How can you get coverage in the Wall Street Journal?
The old model is to pay a PR agency tens of thousands of dollars to craft a “campaign” and call a reporter to persuade the journalist it’s newsworthy.
“Getting in the Journal is the Holy Grail of Holy Grails,” Nima Olumi, founder of PR firm Lightyear Strategies told me. “Some PR people would kill to get a client into the WSJ.”
Hiring a PR firm has never been a guarantee of coverage, of course. Reporters don’t love to be pitched stories; they prefer to discover ideas to write about on their own.
An emerging strategy – and certainly a less expensive one — is to have CEOs post “news” on social media.
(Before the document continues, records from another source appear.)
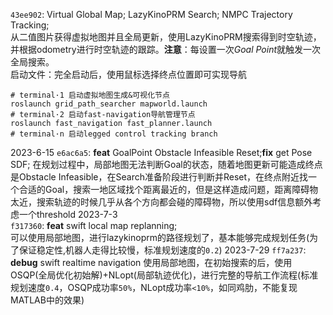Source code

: `43ee902`: Virtual Global Map; LazyKinoPRM Search; NMPC Trajectory Tracking;  
从二值图片获得虚拟地图并且全局更新，使用LazyKinoPRM搜索得到时空轨迹，并根据odometry进行时空轨迹的跟踪。**注意**：每设置一次*Goal Point*就触发一次全局搜索。  
启动文件：完全启动后，使用鼠标选择终点位置即可实现导航  
```
# terminal·1 启动虚拟地图生成&可视化节点
roslaunch grid_path_searcher mapworld.launch
# terminal·2 启动fast-navigation导航管理节点
roslaunch fast_navigation fast_planner.launch
# terminal·n 启动legged control tracking branch
```

2023-6-15
`e6ac6a5`: **feat** GoalPoint Obstacle Infeasible Reset;**fix** get Pose SDF;
在规划过程中，局部地图无法判断Goal的状态，随着地图更新可能造成终点是Obstacle Infeasible，在Search准备阶段进行判断并Reset，在终点附近找一个合适的Goal，搜索一地区域找个距离最近的，但是这样造成问题，距离障碍物太近，搜索轨迹的时候几乎从各个方向都会碰的障碍物，所以使用sdf信息额外考虑一个threshold
2023-7-3  
`f317360`: **feat** swift local map replanning;  
可以使用局部地图，进行lazykinoprm的路径规划了，基本能够完成规划任务(为了保证稳定性,机器人走得比较慢，标准规划速度的`0.2`)
2023-7-29
`ff7a237`: **debug** swift realtime navigation
使用局部地图，在初始搜索的后，使用OSQP(全局优化初始解)+NLopt(局部轨迹优化)，进行完整的导航工作流程(标准规划速度`0.4`，OSQP成功率`50%`，NLopt成功率`<10%`，如同鸡肋，不能复现MATLAB中的效果)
We’ve seen this from Mark Zuckerberg, Sam Altman and others.
Yesterday, Shopify CEO Tobias Lütke tweeted at 9:07 a.m. that an internal memo that had leaked and so he was taking the proactive step to publish it.
I am not suggesting Lutke or Shopify leaked the memo — which carried the header “AI usage is now a baseline expectation” — to get coverage. (It was released internally in March.)
But I am saying that if he had wanted press coverage there was no better way to post it online so it could be “discovered.”
That’s because having a PR agency call a journalist to pitch the “story” of how the company is requiring employees to use AI is not nearly as exciting as posting a “leaked” internal memo!
CEOs are increasingly posting online to communicate directly with stakeholders. Often, they can then let the current carry it. If it’s interesting, first the influencers and eventually the mainstream media will write about the post, as the WSJ did today.
An added benefit is that the stories tend to adopt the point of view you originally crafted, something that is less likely if you submit to an interview.
Lutke — along with Shopify President Harvey Finkelstein — is one of the more prolific CEOs posting on social media. His platform of choice is X, where he has 383,000 followers. He has 38,000 followers on LinkedIn even though he has yet to post there.
One irony of the memo is it doesn’t appear to have been written with AI.
It’s arguably too long and rambling and the key point in the header doesn’t show up until page three when he writes: everyone has to demonstrate they are using AI and don’t try to hire anyone unless you can show AI can’t do it.
The internal email is crafted in the same unmistakable voice and cadence Lutke has been using for years to communicate when he writes online.
It’s that tone that establishes an authentic connection with the audience that is so essential and yet so hard to create when you rely on ChatGPT.